**Task objective:** Starting at the line that holds "data -hostpath ~/docker/data" and stopping at the line that holds "As a student", restate the records below word for word, with both of those lines included.

**Dataset records:**
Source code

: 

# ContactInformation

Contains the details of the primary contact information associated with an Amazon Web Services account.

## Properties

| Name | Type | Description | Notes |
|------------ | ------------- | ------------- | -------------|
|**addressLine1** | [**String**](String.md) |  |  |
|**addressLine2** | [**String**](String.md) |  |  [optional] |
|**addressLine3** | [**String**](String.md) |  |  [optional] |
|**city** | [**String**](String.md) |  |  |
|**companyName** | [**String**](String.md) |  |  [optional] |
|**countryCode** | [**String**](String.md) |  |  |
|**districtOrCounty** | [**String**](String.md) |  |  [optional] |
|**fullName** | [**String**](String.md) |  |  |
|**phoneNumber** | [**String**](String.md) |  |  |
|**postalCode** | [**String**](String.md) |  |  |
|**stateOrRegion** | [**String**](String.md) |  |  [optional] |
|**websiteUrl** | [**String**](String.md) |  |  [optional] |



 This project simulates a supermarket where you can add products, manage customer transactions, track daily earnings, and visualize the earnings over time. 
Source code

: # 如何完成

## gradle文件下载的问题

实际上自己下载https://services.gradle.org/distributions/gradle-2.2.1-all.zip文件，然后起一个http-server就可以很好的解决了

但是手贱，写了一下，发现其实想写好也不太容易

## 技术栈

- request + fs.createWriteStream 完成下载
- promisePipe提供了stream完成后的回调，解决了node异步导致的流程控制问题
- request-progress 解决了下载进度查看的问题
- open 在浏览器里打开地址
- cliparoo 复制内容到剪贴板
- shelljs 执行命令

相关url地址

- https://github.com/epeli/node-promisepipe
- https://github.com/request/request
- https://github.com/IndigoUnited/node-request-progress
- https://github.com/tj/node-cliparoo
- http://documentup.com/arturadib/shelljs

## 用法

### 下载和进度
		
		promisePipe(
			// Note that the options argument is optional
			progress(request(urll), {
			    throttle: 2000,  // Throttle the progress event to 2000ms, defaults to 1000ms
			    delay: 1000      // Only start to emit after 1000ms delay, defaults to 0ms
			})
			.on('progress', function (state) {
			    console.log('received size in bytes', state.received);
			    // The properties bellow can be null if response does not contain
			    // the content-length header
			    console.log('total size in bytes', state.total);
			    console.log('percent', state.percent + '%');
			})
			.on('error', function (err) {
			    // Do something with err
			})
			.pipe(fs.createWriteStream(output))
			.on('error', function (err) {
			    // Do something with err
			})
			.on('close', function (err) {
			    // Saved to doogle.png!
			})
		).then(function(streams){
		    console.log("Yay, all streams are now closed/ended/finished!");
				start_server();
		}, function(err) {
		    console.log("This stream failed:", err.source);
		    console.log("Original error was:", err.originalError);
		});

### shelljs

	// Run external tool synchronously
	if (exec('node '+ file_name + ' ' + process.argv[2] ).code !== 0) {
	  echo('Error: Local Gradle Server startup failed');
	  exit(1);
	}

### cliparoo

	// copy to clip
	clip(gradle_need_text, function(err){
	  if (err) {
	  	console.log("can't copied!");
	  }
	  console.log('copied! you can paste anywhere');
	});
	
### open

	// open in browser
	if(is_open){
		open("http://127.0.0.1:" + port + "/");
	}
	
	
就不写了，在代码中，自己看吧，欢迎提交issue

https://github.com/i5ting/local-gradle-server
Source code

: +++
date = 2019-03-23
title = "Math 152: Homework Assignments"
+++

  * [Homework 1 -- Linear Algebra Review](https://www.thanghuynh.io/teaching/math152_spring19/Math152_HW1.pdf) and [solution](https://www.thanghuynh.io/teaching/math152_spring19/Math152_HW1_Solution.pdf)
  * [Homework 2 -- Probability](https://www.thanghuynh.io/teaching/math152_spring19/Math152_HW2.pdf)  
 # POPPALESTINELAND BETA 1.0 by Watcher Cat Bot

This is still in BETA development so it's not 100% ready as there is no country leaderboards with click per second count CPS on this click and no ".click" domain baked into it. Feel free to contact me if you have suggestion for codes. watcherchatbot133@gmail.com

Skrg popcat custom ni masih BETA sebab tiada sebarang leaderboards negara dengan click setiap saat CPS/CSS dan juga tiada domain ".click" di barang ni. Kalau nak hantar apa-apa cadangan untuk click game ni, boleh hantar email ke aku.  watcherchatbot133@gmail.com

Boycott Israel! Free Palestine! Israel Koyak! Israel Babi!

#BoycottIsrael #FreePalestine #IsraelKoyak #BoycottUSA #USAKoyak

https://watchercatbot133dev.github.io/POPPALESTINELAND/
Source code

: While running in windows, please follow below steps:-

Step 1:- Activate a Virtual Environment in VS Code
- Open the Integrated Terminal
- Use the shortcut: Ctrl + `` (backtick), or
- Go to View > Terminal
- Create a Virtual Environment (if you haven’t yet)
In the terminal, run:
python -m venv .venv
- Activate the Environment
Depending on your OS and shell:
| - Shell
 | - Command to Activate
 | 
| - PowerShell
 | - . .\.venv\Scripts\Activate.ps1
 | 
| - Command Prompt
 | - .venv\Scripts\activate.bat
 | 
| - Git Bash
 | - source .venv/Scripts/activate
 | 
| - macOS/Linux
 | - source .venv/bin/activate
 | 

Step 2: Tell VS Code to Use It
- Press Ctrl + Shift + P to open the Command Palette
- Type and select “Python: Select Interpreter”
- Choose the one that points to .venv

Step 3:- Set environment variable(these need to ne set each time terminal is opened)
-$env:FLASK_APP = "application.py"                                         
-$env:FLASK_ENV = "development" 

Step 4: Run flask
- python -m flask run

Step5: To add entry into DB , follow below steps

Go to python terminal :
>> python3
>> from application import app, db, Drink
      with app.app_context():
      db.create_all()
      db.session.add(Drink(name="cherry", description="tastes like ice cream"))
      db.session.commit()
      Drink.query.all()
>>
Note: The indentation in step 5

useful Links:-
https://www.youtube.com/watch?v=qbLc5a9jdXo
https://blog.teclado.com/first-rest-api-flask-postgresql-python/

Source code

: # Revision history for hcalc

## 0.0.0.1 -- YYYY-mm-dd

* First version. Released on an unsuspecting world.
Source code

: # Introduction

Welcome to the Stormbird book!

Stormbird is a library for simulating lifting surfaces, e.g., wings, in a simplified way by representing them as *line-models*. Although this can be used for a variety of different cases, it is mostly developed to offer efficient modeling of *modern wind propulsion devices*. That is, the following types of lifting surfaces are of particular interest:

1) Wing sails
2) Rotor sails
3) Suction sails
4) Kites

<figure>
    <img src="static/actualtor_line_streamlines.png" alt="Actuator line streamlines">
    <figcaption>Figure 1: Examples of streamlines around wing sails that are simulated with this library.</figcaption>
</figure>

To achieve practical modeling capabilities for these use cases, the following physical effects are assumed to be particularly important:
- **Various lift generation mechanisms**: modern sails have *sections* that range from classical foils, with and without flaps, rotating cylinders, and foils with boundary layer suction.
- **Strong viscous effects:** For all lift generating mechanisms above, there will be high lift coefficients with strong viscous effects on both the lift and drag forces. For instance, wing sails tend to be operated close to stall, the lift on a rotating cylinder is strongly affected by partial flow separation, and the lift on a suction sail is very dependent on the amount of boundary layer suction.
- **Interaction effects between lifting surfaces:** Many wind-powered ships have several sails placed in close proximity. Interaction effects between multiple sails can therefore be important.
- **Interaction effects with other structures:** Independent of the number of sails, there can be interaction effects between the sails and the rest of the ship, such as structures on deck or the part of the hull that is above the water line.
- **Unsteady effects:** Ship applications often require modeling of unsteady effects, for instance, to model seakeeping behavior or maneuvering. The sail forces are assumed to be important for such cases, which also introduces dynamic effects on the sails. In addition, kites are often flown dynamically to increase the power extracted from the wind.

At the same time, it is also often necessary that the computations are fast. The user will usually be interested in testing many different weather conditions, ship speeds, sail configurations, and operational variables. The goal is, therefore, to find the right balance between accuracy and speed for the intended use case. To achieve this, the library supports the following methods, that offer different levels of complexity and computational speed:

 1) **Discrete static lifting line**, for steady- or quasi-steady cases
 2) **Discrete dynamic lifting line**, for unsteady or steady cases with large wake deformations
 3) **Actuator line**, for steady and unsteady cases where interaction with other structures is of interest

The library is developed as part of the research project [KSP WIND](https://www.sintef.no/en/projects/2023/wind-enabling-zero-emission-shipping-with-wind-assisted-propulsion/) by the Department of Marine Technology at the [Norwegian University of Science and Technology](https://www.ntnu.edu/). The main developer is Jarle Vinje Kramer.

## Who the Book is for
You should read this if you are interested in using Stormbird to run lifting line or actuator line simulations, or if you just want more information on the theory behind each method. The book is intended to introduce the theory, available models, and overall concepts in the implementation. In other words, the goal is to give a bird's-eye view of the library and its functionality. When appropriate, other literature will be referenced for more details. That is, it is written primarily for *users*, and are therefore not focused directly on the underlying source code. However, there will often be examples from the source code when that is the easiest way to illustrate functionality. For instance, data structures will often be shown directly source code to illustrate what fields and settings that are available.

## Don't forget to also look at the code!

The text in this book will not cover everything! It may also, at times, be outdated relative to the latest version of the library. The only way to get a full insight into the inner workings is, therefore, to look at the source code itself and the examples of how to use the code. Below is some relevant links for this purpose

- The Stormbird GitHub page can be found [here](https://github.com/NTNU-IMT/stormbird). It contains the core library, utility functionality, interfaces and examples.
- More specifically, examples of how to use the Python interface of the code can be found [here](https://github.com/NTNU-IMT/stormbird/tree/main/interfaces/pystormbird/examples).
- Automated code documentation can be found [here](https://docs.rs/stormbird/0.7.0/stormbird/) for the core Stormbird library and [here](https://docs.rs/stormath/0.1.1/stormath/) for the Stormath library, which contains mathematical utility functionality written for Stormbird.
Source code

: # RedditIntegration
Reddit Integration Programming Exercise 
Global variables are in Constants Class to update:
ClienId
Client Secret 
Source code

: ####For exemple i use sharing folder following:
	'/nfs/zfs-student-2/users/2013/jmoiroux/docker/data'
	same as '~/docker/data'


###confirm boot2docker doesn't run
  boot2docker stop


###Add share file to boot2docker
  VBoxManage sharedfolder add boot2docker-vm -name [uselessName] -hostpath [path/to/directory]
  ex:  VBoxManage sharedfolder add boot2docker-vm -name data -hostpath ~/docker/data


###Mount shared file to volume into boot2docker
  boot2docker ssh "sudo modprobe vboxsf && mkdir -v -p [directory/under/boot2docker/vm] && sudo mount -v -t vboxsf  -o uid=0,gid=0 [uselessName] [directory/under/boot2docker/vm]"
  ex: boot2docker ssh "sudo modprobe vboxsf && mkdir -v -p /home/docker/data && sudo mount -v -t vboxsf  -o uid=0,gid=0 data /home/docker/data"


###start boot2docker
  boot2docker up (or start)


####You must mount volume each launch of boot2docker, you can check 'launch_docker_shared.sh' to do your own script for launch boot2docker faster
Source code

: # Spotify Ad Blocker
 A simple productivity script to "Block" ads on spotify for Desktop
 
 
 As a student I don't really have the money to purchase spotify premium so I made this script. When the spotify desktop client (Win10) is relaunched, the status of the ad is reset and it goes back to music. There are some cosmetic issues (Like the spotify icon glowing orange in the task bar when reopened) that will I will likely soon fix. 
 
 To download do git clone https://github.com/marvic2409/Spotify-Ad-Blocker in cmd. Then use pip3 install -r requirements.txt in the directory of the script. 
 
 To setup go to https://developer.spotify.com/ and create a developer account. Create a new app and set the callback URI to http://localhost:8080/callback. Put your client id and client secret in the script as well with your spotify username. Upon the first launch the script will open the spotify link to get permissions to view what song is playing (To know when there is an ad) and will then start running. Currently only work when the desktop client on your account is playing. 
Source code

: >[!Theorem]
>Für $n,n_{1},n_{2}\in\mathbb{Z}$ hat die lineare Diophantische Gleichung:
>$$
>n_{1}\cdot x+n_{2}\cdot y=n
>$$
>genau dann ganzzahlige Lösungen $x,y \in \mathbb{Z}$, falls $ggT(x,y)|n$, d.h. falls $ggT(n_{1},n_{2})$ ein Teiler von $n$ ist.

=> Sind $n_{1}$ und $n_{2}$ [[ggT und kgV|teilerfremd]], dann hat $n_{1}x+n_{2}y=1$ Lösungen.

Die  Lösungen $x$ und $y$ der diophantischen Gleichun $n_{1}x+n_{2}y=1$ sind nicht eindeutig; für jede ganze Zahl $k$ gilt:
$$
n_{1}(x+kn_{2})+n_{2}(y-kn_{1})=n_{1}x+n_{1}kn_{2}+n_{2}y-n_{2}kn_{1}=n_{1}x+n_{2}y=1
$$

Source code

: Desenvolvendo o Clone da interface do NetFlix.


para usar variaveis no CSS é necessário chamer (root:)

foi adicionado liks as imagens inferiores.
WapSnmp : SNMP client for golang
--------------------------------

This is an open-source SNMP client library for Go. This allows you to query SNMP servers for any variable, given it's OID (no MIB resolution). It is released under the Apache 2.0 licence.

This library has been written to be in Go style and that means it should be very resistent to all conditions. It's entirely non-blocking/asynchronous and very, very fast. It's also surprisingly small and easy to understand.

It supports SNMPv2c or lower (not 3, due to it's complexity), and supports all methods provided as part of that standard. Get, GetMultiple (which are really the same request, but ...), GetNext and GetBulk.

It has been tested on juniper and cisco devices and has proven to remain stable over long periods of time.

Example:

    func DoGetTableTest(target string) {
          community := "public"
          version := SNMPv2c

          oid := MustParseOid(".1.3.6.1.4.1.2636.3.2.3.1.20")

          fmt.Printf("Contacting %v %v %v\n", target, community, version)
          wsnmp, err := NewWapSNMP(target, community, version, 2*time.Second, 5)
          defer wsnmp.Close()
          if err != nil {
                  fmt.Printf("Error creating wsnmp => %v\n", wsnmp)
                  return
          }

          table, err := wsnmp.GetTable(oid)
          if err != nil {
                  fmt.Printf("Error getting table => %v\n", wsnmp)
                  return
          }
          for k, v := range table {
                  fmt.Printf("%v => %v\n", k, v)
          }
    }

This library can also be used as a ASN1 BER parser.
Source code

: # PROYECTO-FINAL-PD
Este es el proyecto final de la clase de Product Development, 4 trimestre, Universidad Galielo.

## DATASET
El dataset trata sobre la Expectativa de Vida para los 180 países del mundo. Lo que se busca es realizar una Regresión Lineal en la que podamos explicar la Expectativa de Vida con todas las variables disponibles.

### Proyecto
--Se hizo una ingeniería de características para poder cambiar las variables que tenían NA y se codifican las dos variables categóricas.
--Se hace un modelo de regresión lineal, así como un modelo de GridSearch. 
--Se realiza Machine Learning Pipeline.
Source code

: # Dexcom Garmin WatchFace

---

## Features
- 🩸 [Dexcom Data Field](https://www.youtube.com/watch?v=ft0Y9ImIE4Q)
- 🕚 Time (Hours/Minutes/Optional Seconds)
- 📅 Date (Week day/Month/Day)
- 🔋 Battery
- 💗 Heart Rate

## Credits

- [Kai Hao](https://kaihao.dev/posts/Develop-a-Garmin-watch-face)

**Final answer:**
  ex:  VBoxManage sharedfolder add boot2docker-vm -name data -hostpath ~/docker/data


###Mount shared file to volume into boot2docker
  boot2docker ssh "sudo modprobe vboxsf && mkdir -v -p [directory/under/boot2docker/vm] && sudo mount -v -t vboxsf  -o uid=0,gid=0 [uselessName] [directory/under/boot2docker/vm]"
  ex: boot2docker ssh "sudo modprobe vboxsf && mkdir -v -p /home/docker/data && sudo mount -v -t vboxsf  -o uid=0,gid=0 data /home/docker/data"


###start boot2docker
  boot2docker up (or start)


####You must mount volume each launch of boot2docker, you can check 'launch_docker_shared.sh' to do your own script for launch boot2docker faster
Source code

: # Spotify Ad Blocker
 A simple productivity script to "Block" ads on spotify for Desktop
 
 
 As a student I don't really have the money to purchase spotify premium so I made this script. When the spotify desktop client (Win10) is relaunched, the status of the ad is reset and it goes back to music. There are some cosmetic issues (Like the spotify icon glowing orange in the task bar when reopened) that will I will likely soon fix. 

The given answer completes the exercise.